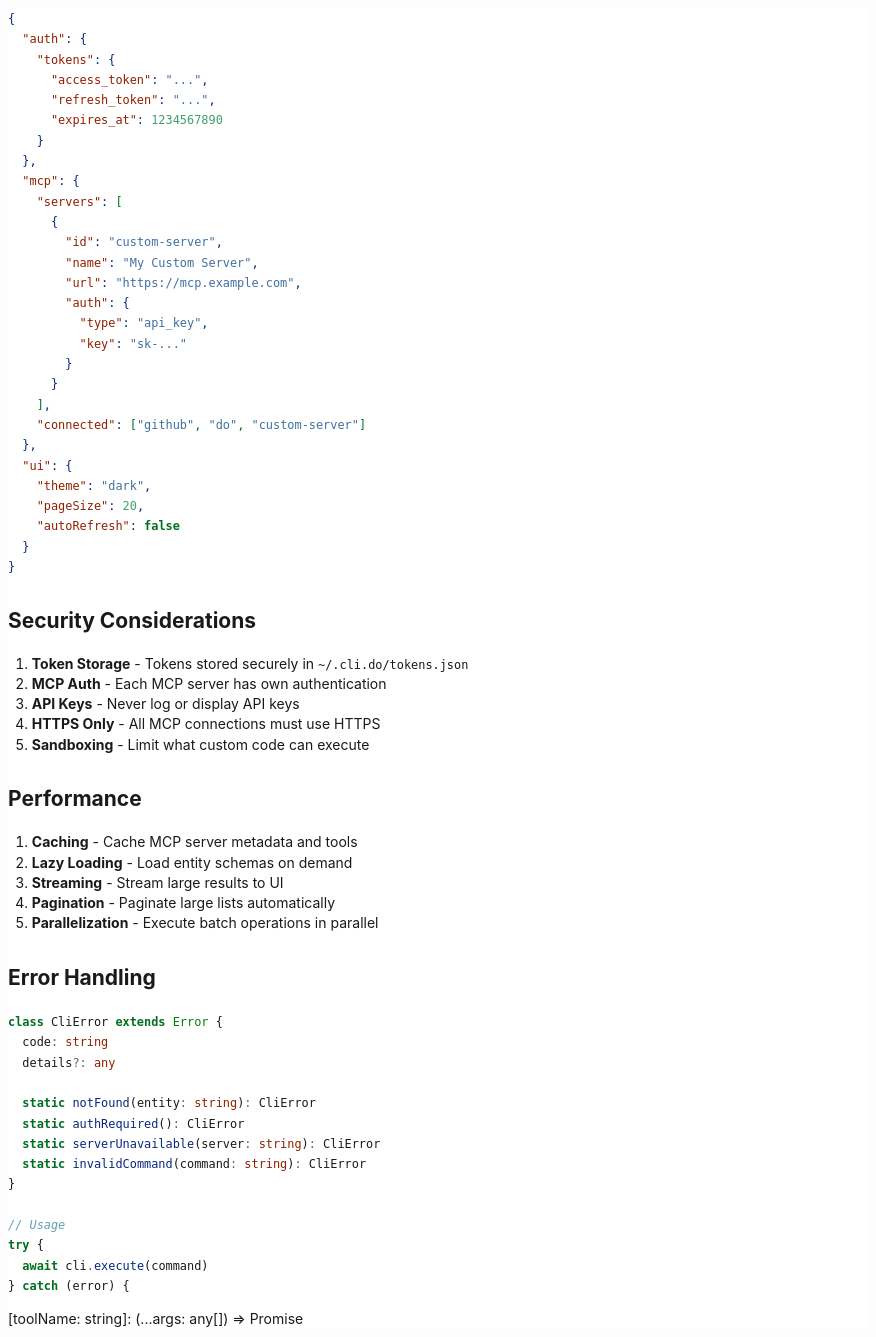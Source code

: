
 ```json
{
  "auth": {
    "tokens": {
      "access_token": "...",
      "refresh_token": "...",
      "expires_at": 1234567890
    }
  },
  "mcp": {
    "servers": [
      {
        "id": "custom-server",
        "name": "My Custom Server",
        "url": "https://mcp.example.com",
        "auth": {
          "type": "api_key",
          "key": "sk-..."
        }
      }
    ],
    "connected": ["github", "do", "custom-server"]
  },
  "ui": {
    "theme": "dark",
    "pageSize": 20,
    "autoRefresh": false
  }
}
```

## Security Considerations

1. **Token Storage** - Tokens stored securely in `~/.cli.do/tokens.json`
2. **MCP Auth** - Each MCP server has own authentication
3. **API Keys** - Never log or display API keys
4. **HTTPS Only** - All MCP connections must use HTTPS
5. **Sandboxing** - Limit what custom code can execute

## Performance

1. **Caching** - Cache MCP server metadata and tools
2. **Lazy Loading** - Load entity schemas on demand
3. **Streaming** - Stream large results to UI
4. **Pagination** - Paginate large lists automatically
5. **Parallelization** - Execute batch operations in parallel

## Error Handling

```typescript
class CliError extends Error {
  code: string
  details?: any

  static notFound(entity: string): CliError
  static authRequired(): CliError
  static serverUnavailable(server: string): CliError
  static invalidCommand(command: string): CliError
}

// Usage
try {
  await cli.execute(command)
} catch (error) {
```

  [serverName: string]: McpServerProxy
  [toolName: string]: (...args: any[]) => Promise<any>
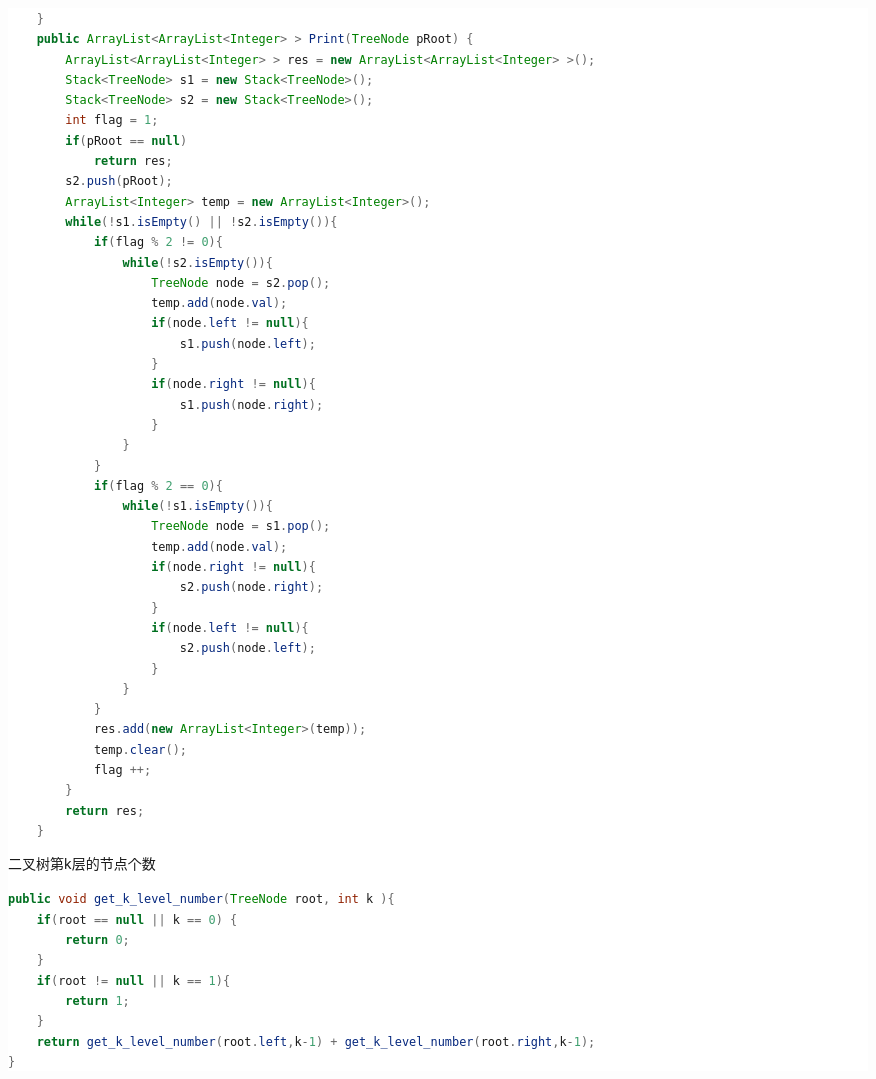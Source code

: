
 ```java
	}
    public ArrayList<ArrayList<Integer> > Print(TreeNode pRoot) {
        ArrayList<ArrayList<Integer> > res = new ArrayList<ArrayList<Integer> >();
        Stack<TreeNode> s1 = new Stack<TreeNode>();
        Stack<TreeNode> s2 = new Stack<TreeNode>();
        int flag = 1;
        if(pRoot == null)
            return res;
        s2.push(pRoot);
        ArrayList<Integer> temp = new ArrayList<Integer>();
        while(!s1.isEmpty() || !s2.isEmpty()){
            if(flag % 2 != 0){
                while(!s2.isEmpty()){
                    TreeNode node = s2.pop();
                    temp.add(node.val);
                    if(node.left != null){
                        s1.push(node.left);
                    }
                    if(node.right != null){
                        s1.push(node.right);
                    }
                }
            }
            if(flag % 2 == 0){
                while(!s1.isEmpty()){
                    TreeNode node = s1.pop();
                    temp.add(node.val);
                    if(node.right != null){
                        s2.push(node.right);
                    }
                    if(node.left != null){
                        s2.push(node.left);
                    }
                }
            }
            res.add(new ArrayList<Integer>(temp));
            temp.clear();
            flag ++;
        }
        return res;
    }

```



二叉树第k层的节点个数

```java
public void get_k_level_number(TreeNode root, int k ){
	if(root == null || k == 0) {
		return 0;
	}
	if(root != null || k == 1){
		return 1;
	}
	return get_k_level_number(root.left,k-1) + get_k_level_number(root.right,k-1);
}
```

.....

*Brief:* What lines in the listing above hold the string "large"? List them.

*Exercise output:*
3. **Streaming** - Stream large results to UI
4. **Pagination** - Paginate large lists automatically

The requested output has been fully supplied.